--- What the exercise asks ---
Please return every line in the entries below with the word "have" in it.

Input data section start

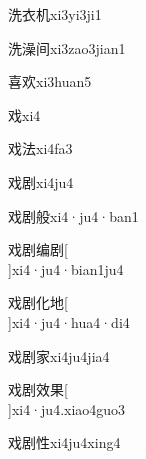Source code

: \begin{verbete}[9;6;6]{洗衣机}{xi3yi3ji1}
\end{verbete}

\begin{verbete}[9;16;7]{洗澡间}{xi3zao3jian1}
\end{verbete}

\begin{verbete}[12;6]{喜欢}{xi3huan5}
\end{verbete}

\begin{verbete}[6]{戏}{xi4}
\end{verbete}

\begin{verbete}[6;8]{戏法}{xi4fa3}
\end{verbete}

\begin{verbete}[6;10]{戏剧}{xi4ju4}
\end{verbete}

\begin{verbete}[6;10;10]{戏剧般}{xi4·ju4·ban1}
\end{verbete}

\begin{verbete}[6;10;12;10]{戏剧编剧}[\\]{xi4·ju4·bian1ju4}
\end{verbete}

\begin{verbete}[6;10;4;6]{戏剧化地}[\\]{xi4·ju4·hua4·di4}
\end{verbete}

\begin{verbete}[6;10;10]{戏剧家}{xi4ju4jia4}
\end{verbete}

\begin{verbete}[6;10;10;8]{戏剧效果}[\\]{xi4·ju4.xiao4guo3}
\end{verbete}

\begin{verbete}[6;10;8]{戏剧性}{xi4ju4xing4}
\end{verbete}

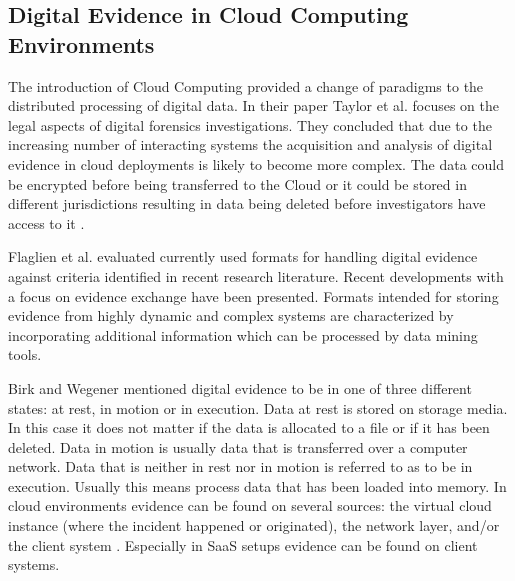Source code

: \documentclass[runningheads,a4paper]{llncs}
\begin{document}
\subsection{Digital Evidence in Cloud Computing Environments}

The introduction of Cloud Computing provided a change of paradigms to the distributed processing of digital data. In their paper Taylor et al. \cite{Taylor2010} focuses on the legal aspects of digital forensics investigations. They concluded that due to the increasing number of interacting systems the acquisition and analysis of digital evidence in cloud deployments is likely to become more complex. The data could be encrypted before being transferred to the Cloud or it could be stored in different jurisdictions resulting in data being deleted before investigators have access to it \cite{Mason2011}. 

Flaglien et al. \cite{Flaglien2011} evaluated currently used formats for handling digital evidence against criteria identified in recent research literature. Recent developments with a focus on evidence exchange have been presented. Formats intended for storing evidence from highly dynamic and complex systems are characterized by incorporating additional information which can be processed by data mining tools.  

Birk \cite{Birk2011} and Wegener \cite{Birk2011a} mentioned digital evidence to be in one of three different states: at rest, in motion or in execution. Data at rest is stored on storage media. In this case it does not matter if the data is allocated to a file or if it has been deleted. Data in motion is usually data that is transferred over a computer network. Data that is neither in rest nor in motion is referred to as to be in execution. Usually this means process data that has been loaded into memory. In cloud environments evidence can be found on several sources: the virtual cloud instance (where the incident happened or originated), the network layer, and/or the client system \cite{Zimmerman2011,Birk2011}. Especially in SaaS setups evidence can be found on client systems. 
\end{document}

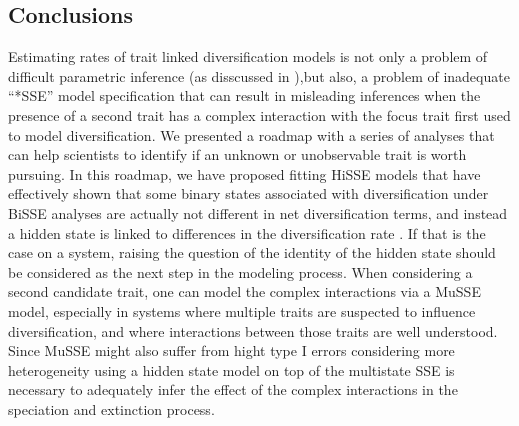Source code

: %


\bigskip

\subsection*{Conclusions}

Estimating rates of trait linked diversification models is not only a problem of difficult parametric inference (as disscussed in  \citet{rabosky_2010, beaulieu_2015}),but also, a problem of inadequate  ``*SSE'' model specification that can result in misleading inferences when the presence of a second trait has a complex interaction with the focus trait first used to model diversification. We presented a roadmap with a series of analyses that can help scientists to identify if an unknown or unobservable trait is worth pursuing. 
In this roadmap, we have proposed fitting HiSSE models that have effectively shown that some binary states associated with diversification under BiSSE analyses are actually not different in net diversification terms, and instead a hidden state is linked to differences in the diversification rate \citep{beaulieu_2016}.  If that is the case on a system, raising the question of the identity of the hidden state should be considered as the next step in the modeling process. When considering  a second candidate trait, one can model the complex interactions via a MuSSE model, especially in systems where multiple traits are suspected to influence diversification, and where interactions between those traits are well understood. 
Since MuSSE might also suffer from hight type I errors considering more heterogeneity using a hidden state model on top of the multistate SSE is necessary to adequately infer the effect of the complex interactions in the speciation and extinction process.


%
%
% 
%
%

Input data section end

--- Answer space ---
The introduction of Cloud Computing provided a change of paradigms to the distributed processing of digital data. In their paper Taylor et al. \cite{Taylor2010} focuses on the legal aspects of digital forensics investigations. They concluded that due to the increasing number of interacting systems the acquisition and analysis of digital evidence in cloud deployments is likely to become more complex. The data could be encrypted before being transferred to the Cloud or it could be stored in different jurisdictions resulting in data being deleted before investigators have access to it \cite{Mason2011}. 
Flaglien et al. \cite{Flaglien2011} evaluated currently used formats for handling digital evidence against criteria identified in recent research literature. Recent developments with a focus on evidence exchange have been presented. Formats intended for storing evidence from highly dynamic and complex systems are characterized by incorporating additional information which can be processed by data mining tools.  
In this roadmap, we have proposed fitting HiSSE models that have effectively shown that some binary states associated with diversification under BiSSE analyses are actually not different in net diversification terms, and instead a hidden state is linked to differences in the diversification rate \citep{beaulieu_2016}.  If that is the case on a system, raising the question of the identity of the hidden state should be considered as the next step in the modeling process. When considering  a second candidate trait, one can model the complex interactions via a MuSSE model, especially in systems where multiple traits are suspected to influence diversification, and where interactions between those traits are well understood. 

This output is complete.